Sorting Stuff
In this chapter, you'll learn how to sort input based on various criteria. And then, you'll learn about tools that typically require sorted input for performing operations like finding unique entries, comparing two files line wise and so on.
The example_files directory has the sample input files used in this chapter.
sort
As the name implies, this command is used to sort the contents of input files.

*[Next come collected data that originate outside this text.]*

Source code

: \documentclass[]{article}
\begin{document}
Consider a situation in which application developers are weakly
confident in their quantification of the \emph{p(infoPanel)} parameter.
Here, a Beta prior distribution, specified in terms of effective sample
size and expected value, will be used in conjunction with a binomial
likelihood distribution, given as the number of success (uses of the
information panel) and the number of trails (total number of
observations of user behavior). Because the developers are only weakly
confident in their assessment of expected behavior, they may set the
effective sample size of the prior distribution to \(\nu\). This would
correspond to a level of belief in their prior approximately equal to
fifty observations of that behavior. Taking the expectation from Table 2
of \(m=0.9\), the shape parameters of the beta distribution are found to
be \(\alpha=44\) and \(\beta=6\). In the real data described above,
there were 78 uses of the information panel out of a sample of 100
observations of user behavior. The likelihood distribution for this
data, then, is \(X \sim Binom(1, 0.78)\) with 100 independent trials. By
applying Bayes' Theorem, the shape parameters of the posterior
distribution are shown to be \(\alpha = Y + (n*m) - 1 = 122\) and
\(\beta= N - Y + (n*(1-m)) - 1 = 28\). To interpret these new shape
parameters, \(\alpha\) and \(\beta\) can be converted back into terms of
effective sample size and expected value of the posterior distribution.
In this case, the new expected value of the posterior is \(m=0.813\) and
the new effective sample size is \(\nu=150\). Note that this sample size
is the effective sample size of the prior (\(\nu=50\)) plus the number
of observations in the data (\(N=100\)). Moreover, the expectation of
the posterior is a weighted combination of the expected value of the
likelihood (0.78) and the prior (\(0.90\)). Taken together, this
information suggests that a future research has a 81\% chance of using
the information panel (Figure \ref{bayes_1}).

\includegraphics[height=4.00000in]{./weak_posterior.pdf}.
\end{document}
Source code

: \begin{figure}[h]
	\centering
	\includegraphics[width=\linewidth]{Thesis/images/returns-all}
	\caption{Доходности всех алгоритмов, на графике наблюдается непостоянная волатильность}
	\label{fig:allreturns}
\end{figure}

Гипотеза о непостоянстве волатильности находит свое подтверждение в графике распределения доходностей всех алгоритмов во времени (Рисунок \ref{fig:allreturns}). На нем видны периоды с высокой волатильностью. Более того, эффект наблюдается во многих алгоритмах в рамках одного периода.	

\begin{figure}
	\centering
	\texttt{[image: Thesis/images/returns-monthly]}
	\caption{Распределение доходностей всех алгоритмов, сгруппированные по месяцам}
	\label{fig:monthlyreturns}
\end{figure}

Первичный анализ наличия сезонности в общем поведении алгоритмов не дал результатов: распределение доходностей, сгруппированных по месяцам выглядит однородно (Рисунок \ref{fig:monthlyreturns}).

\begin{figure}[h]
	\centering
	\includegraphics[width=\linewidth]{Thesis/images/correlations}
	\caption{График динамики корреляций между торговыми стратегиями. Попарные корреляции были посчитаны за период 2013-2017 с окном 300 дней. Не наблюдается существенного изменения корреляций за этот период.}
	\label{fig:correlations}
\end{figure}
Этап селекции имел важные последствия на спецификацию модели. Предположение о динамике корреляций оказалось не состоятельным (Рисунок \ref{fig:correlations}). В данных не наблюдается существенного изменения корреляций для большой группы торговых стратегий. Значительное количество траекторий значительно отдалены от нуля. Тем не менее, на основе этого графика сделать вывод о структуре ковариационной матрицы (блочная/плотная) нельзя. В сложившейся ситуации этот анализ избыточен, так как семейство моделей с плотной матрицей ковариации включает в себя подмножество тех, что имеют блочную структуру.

Alphabetic sort and numeric sort? Possible. How about sorting a particular column? Possible. Prioritized multiple sorting order? Possible. Randomize? Unique? Lots of features supported by this powerful command.
Common options
Commonly used options are shown below. Examples will be discussed in the later sections.
-n
sort numerically-g
general numeric sort-V
version sort (aware of numbers within text)-h
sort human readable numbers (ex: 4K, 3M, 12G, etc)-k
sort via key (column sorting)-t
single byte character as the field separator (default is non-blank to blank transition)-u
sort uniquely-R
random sort-r
reverse the sort output-o
redirect sorted result to a specified filename (ex: for inplace sorting)
Default sort
By default, sort
orders the input lexicographically in ascending order. You can use the -r
option to reverse the results.
# default sort
$ printf 'banana\ncherry\napple' | sort
apple
banana
cherry
# sort and then display the results in reversed order
$ printf 'peace\nrest\nquiet' | sort -r
rest
quiet
peace
Use the
-f
option if you want to ignore case. See also coreutils FAQ: Sort does not sort in normal order!.
Numerical sort
There are several ways to deal with input containing different kind of numbers:
$ printf '20\n2\n-3\n111\n3.14' | sort -n
-3
2
3.14
20
111
# sorting human readable numbers
$ sort -hr file_size.txt
1.4G games
316M projects
746K report.log
104K power.log
20K sample.txt
# version sort
$ sort -V timings.txt
3m20.058s
3m42.833s
4m3.083s
4m11.130s
5m35.363s
Unique sort
The -u
option will keep only the first copy of lines that are deemed to be equal.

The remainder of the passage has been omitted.